── EXERCISE DATA ──
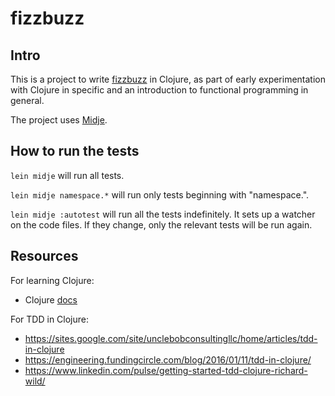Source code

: # fizzbuzz

## Intro

This is a project to write [fizzbuzz](https://en.wikipedia.org/wiki/Fizz_buzz) in Clojure, as part of early experimentation with Clojure in specific and an introduction to functional programming in general.

The project uses [Midje](https://github.com/marick/Midje/).

## How to run the tests

`lein midje` will run all tests.

`lein midje namespace.*` will run only tests beginning with "namespace.".

`lein midje :autotest` will run all the tests indefinitely. It sets up a
watcher on the code files. If they change, only the relevant tests will be
run again.


## Resources

For learning Clojure:
 - Clojure [docs](https://clojure.org/)

For TDD in Clojure:
 - https://sites.google.com/site/unclebobconsultingllc/home/articles/tdd-in-clojure
 - https://engineering.fundingcircle.com/blog/2016/01/11/tdd-in-clojure/
 - https://www.linkedin.com/pulse/getting-started-tdd-clojure-richard-wild/
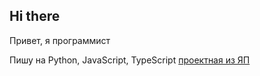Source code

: ## Hi there 

Привет, я программист

Пишу на Python, JavaScript, TypeScript
[проектная из ЯП](https://juniorrf.github.io/mesto-project-ff/)
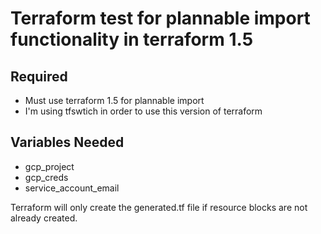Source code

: # Terraform test for plannable import functionality in terraform 1.5

## Required
- Must use terraform 1.5 for plannable import
- I'm using tfswtich in order to use this version of terraform

## Variables Needed
* gcp_project
* gcp_creds
* service_account_email

Terraform will only create the generated.tf file if resource blocks are not already created.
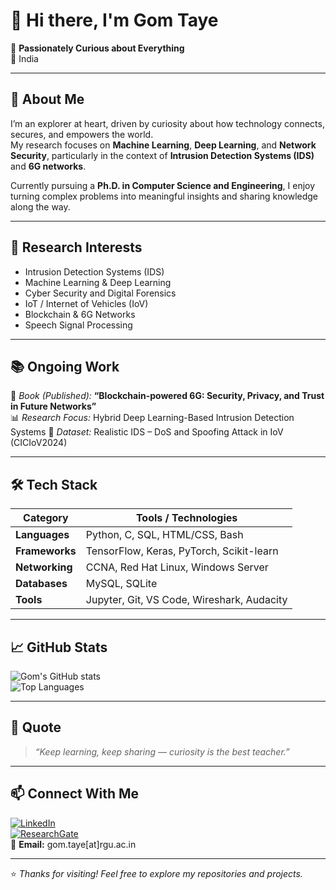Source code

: # 👋 Hi there, I'm Gom Taye  

🌱 **Passionately Curious about Everything**  
📍 India  

---

## 🧠 About Me  

I’m an explorer at heart, driven by curiosity about how technology connects, secures, and empowers the world.  
My research focuses on **Machine Learning**, **Deep Learning**, and **Network Security**, particularly in the context of **Intrusion Detection Systems (IDS)** and **6G networks**.  

Currently pursuing a **Ph.D. in Computer Science and Engineering**, I enjoy turning complex problems into meaningful insights and sharing knowledge along the way.  

---

## 🔬 Research Interests  

- Intrusion Detection Systems (IDS)  
- Machine Learning & Deep Learning  
- Cyber Security and Digital Forensics  
- IoT / Internet of Vehicles (IoV)  
- Blockchain & 6G Networks  
- Speech Signal Processing  

---

## 📚 Ongoing Work  

📘 *Book (Published):* **“Blockchain-powered 6G: Security, Privacy, and Trust in Future Networks”**  
📊 *Research Focus:* Hybrid Deep Learning-Based Intrusion Detection Systems 
🧩 *Dataset:* Realistic IDS – DoS and Spoofing Attack in IoV (CICIoV2024)  

---

## 🛠️ Tech Stack  

| Category | Tools / Technologies |
|-----------|---------------------|
| **Languages** | Python, C, SQL, HTML/CSS, Bash |
| **Frameworks** | TensorFlow, Keras, PyTorch, Scikit-learn |
| **Networking** | CCNA, Red Hat Linux, Windows Server |
| **Databases** | MySQL, SQLite |
| **Tools** | Jupyter, Git, VS Code, Wireshark, Audacity |

---

## 📈 GitHub Stats  

![Gom's GitHub stats](https://github-readme-stats.vercel.app/api?username=GomTaye&show_icons=true&theme=tokyonight)  
![Top Languages](https://github-readme-stats.vercel.app/api/top-langs/?username=GomTaye&layout=compact&theme=tokyonight)  

---

## 💬 Quote  

> *“Keep learning, keep sharing — curiosity is the best teacher.”*  

---

## 📫 Connect With Me  

[![LinkedIn](https://img.shields.io/badge/LinkedIn-Gom%20Taye-blue)](https://www.linkedin.com/in/gom-taye)  
[![ResearchGate](https://img.shields.io/badge/ResearchGate-Gom%20Taye-brightgreen)](https://www.researchgate.net/)  
📧 **Email:** gom.taye[at]rgu.ac.in  

---

⭐️ *Thanks for visiting! Feel free to explore my repositories and projects.*  
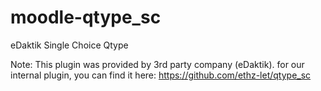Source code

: # moodle-qtype_sc
eDaktik Single Choice Qtype

Note: This plugin was provided by 3rd party company (eDaktik). for our internal plugin, you can find it here: https://github.com/ethz-let/qtype_sc
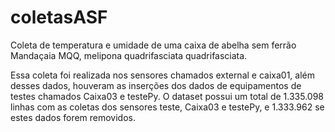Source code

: # coletasASF

Coleta de temperatura e umidade de uma caixa de abelha sem ferrão Mandaçaia MQQ, melipona quadrifasciata quadrifasciata.

Essa coleta foi realizada nos sensores chamados external e caixa01, além desses dados, houveram as inserções dos dados de equipamentos de testes chamados Caixa03 e testePy. O dataset possui um total de 1.335.098 linhas com as coletas dos sensores teste, Caixa03 e testePy, e 1.333.962 se estes dados forem removidos.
───
◆ TASK GOAL: Copy, exactly and only, the lines above that begin with the one containing "- Blockchain & 6G Networks" and finish with the one containing "## 📈 GitHub Stats".

◆ WRITTEN REPLY:
- Blockchain & 6G Networks  
- Speech Signal Processing  

---

## 📚 Ongoing Work  

📘 *Book (Published):* **“Blockchain-powered 6G: Security, Privacy, and Trust in Future Networks”**  
📊 *Research Focus:* Hybrid Deep Learning-Based Intrusion Detection Systems 
🧩 *Dataset:* Realistic IDS – DoS and Spoofing Attack in IoV (CICIoV2024)  

---

## 🛠️ Tech Stack  

| Category | Tools / Technologies |
|-----------|---------------------|
| **Languages** | Python, C, SQL, HTML/CSS, Bash |
| **Frameworks** | TensorFlow, Keras, PyTorch, Scikit-learn |
| **Networking** | CCNA, Red Hat Linux, Windows Server |
| **Databases** | MySQL, SQLite |
| **Tools** | Jupyter, Git, VS Code, Wireshark, Audacity |

---

## 📈 GitHub Stats  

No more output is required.